Dictionary based tag compression is also available to encode the tags that could be repeating in adjacent KVs.  Dictionary based tag compression on HFile are done when Data block encoding algorithm is enabled.  This option can be set using the following API in HColumnDescriptor

HColumnDescriptor#setCompressTags(boolean compressTags)

By default Tag compression is turned ON for every CF.

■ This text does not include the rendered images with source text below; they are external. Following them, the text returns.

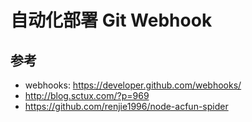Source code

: # 自动化部署 Git Webhook

## 参考
- webhooks: https://developer.github.com/webhooks/
- http://blog.sctux.com/?p=969
- https://github.com/renjie1996/node-acfun-spider
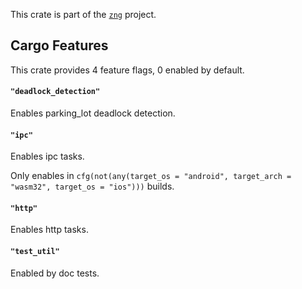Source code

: <!--do doc --readme header-->
This crate is part of the [`zng`](https://github.com/zng-ui/zng?tab=readme-ov-file#crates) project.


<!--do doc --readme features-->
## Cargo Features

This crate provides 4 feature flags, 0 enabled by default.

#### `"deadlock_detection"`
Enables parking_lot deadlock detection.

#### `"ipc"`
Enables ipc tasks.

Only enables in `cfg(not(any(target_os = "android", target_arch = "wasm32", target_os = "ios")))` builds.

#### `"http"`
Enables http tasks.

#### `"test_util"`
Enabled by doc tests.

<!--do doc --readme #SECTION-END-->


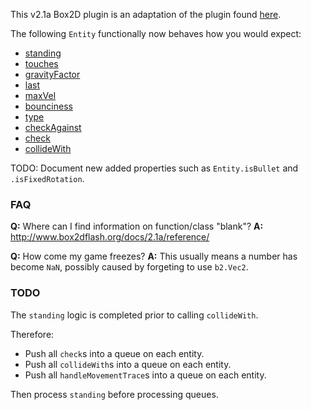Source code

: This v2.1a Box2D plugin is an adaptation of the plugin found [here](https://github.com/clok/PiSpace/tree/3f2900026b58d5fb97a8ea5621dfabd573af96d1/lib/plugins/box2d).

The following `Entity` functionally now behaves how you would expect:
- [standing](http://impactjs.com/documentation/class-reference/entity#standing)
- [touches](http://impactjs.com/documentation/class-reference/entity#touches)
- [gravityFactor](http://impactjs.com/documentation/class-reference/entity#gravityfactor)
- [last](http://impactjs.com/documentation/class-reference/entity#last-x-last-y)
- [maxVel](http://impactjs.com/documentation/class-reference/entity#maxvel-x-maxvel-y)
- [bounciness](http://impactjs.com/documentation/class-reference/entity#bounciness)
- [type](http://impactjs.com/documentation/class-reference/entity#type)
- [checkAgainst](http://impactjs.com/documentation/class-reference/entity#checkagainst)
- [check](http://impactjs.com/documentation/class-reference/entity#check)
- [collideWith](http://impactjs.com/documentation/class-reference/entity#collidewith)

TODO: Document new added properties such as `Entity.isBullet` and `.isFixedRotation`.

### FAQ ###

**Q:** Where can I find information on function/class "blank"?
**A:** http://www.box2dflash.org/docs/2.1a/reference/

**Q:** How come my game freezes?
**A:** This usually means a number has become `NaN`, possibly caused by forgeting to use `b2.Vec2`.

### TODO ###

The `standing` logic is completed prior to calling `collideWith`.

Therefore:

- Push all `check`s into a queue on each entity.
- Push all `collideWith`s into a queue on each entity.
- Push all `handleMovementTrace`s into a queue on each entity.

Then process `standing` before processing queues.
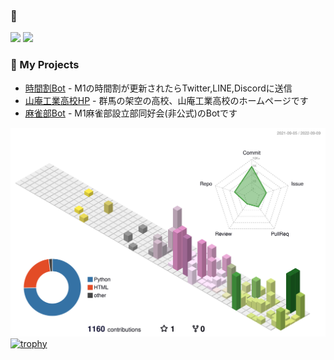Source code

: ### 👐 
![](https://komarev.com/ghpvc/?username=Geusen)
![](https://img.shields.io/github/followers/Geusen)
### 🚀 My Projects
- [時間割Bot](https://github.com/Geusen/Schedule_Bot) - M1の時間割が更新されたらTwitter,LINE,Discordに送信
- [山庵工業高校HP](https://github.com/Geusen/3anko_fast) - 群馬の架空の高校、山庵工業高校のホームページです
- [麻雀部Bot](https://github.com/Geusen/TwitterBot_Mahjong) - M1麻雀部設立部同好会(非公式)のBotです

![](./profile-3d-contrib/profile-season-animate.svg)
[![trophy](https://github-profile-trophy.vercel.app/?username=Geusen)](https://github.com/ryo-ma/github-profile-trophy)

Tags added to the WAL can also be compressed using the Dictionary based technique.  This can be enabled using the property

<property >




This property defaults to true. Tag compression in WAL will be active only in case when we use WAL compression feature.

Visibility Labels

We have introduced a new coprocessor, the VisibilityController, which can be used on its own or in conjunction with HBase’s AccessController (responsible for ACL handling). The VisibilityController determines, based on label metadata stored in the cell tag and associated with a given subject, if the user is authorized to view the cell. The maximal set of labels granted to a user is managed by new shell commands getauths, setauths, and clearauths, and stored in a new HBase system table. Accumulo users will find the new HBase shell commands familiar.

When storing or mutating a cell, the HBase user can now add visibility expressions, using a backwards compatible extension to the HBase API. (By backwards compatible, we mean older servers will simply ignore the new cell metadata, as opposed to throw an exception or fail.)

Mutation#setCellVisibility(new CellVisibility(String labelExpession));

The visibility expression can contain labels joined with logical expressions ‘&’, ‘|’ and ‘!’. Also using ‘(‘, ‘)’ one can specify the precedence order. For example, consider the label set {confidential, secret, topsecret, probationary}, where the first three are sensitivity classifications and the last describes if an employee is probationary or not. If a cell is stored with this visibility expression:

( secret | topsecret ) & !probationary

Then any user associated with the secret or topsecret label will be able to view the cell, as long as the user is not also associated with the probationary label. Furthermore, any user only associated with the confidential label, whether probationary or not, will not see the cell or even know of its existence. Accumulo users will also find HBase visibility expressions familiar, but also providing a superset of boolean operators.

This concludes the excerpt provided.